Documenting and reporting on the pervasive and abusive practice of institutionalizing children and adults with disabilities.

DRI brings public attention to the concerns of children and adults with disabilities segregated from society in closed institutions – from orphanages, to psychiatric facilities, nursing homes, boarding schools, to small group homes in the community. DRI has conducted investigations in more than three dozen countries and published reports in from Europe, the Americas, the Middle East, Africa, Asia, and the United States.

DRI’s breakthrough report on Mexico in 2000 was covered by The New York Times Magazine (“The Global Willowbrook) and press around the world.   Since then, DRI reports have been covered by BBC, ABC News, NBC, NPR, The Guardian, The Washington Post, Al Jazeera, as well as television, print and social media around the globe.

In Kenya, DRI surveyed families of children with disabilities and published a report, Infanticide and Abuse, showing how parents resisted pressure from their community to kill their children with disabilities.

DRI investigators were in Guatemala to document trafficking in the country’s orphanages and was the first human rights organization to report on the fire that killed 41 girls who had been protesting their own trafficking and abuse.  

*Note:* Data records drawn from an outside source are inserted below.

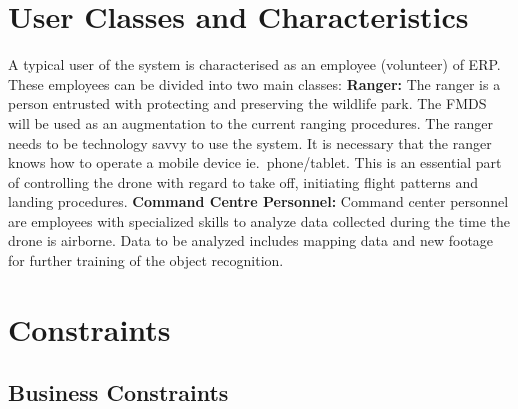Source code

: \section{User Classes and Characteristics}

\begin{flushleft}
	A typical user of the system is characterised as an employee (volunteer) of ERP. 
	These employees can be divided into two main classes:
	\newline
	\newline
	\textbf{Ranger:}
	\newline
	The ranger is a person entrusted with protecting and preserving the wildlife park. 
	The FMDS will be used as an augmentation to the current ranging procedures. 
	The ranger needs to be technology savvy to use the system.
	It is necessary that the ranger knows how to operate a mobile device ie.\ phone/tablet.
	This is an essential part of controlling the drone with regard to take off, initiating flight patterns and landing procedures.
	\newline
	\newline
	\textbf{Command Centre Personnel:}
	\newline
	Command center personnel are employees with specialized skills to analyze data collected during the time the drone is airborne. 
	Data to be analyzed includes mapping data and new footage for further training of the object recognition.
	
	
\end{flushleft}

\section{Constraints}
	\subsection{Business Constraints}
		\begin{flushleft}
		\end{flushleft}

DRI’s report on Bulgaria, A Dead End for Children, demonstrated how small group homes can leave children without families in conditions as bad as large, abusive orphanages.  Shortly after the Russian invasion of Ukraine, DRI published Left Behind in the War, bringing global attention to the dangers facing children in Ukraine’s institutions.  In Families Find A Way, DRI conducted a survey more than 400 families and children living in the community in war torn Ukraine.

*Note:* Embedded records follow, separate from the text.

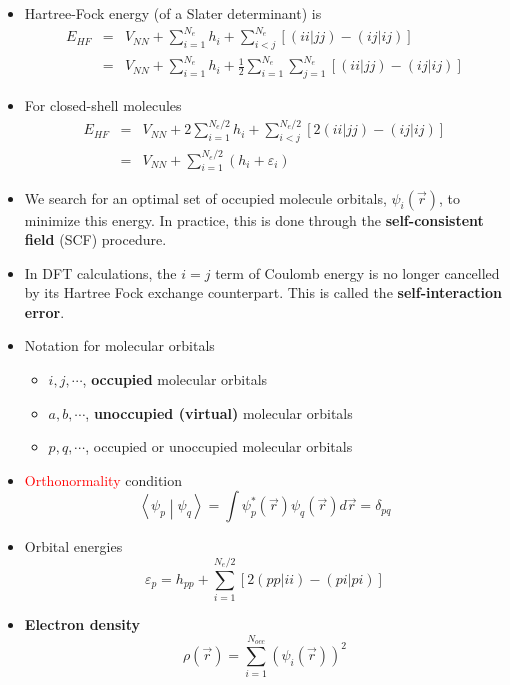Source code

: \documentclass[handout]{beamer} %
\begin{document}
\begin{frame}
\begin{itemize}  \itemsep 2mm
\item \footnotesize{Hartree-Fock energy (of a Slater determinant) is }
\begin{eqnarray*}
E_{HF} & = & V_{NN} + \sum_{i=1}^{N_e} h_i + \sum_{i<j}^{N_e} \left[ (ii|jj) - (ij|ij) \right]   \\
& = & V_{NN} + \sum_{i=1}^{N_e} h_i + \frac{1}{2} \sum_{i=1}^{N_e} \sum_{j=1}^{N_e} \left[ (ii|jj) - (ij|ij) \right]   
\end{eqnarray*}
\item For closed-shell molecules
\begin{eqnarray*}
E_{HF} & = & V_{NN} + 2 \sum_{i=1}^{N_e/2} h_i + \sum_{i<j}^{N_e/2} \left[ 2 (ii|jj) - (ij|ij) \right]     \\
& = & V_{NN}  +  \sum_{i=1}^{N_e/2} \left( h_i + \varepsilon_i \right)
\end{eqnarray*}
\item We search for an optimal set of occupied molecule orbitals, $\psi_i(\vec{r})$, to minimize this energy.   In practice, this is done through the \textbf{self-consistent field} (SCF) procedure. 
\item In DFT calculations, the $i=j$ term of Coulomb energy is no longer cancelled by its Hartree Fock exchange counterpart.   This is called the \textbf{self-interaction error}.   
\end{itemize}
\end{frame}

\begin{frame}
\begin{itemize} \itemsep 5mm
\item Notation for molecular orbitals
\begin{itemize}
\item $i, j, \cdots$,   \textbf{occupied} molecular orbitals
\item $a, b, \cdots$,   \textbf{unoccupied (virtual)} molecular orbitals
\item $p, q, \cdots$, occupied or unoccupied molecular orbitals
\end{itemize}
\item \textcolor{red}{Orthonormality} condition
\begin{equation*}
\left< \psi_p \middle|  \psi_q \right>  = \int \psi_p^*(\vec{r})   \psi_q(\vec{r})  d\vec{r} = \delta_{pq} 
\end{equation*}
\item Orbital energies
\begin{equation*}
\varepsilon_p = h_{pp} + \sum_{i=1}^{N_e/2} \left[ 2 (pp|ii) - (pi | pi) \right]  
\end{equation*}
\item \textbf{Electron density}
\begin{equation*}
\rho(\vec{r}) =  \sum_{i=1}^{N_{occ}} (\psi_i(\vec{r})) ^2  
\end{equation*}
\end{itemize}
\end{frame}
\end{document}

Eastern Europe - Investigators found this emaciated child, tied to her crib, alone in a dark room. An all-too-common practice – children live in their cribs and die in their cribs.

Young child tied in crib

The American Association of Persons with Disabilities conferred on DRI’s founder its highest recognition, the Henry A Betts Award for “pioneering the field of international human rights advocacy and bringing unprecedented international attention to their concerns.”

DRI uses investigative reports to conduct media campaigns and that bring global attention to the concerns of children and adults with disabilities.  Collaborating with partners in country, we build the capacity among disability activists to document conductions and create new advocacy campaigns.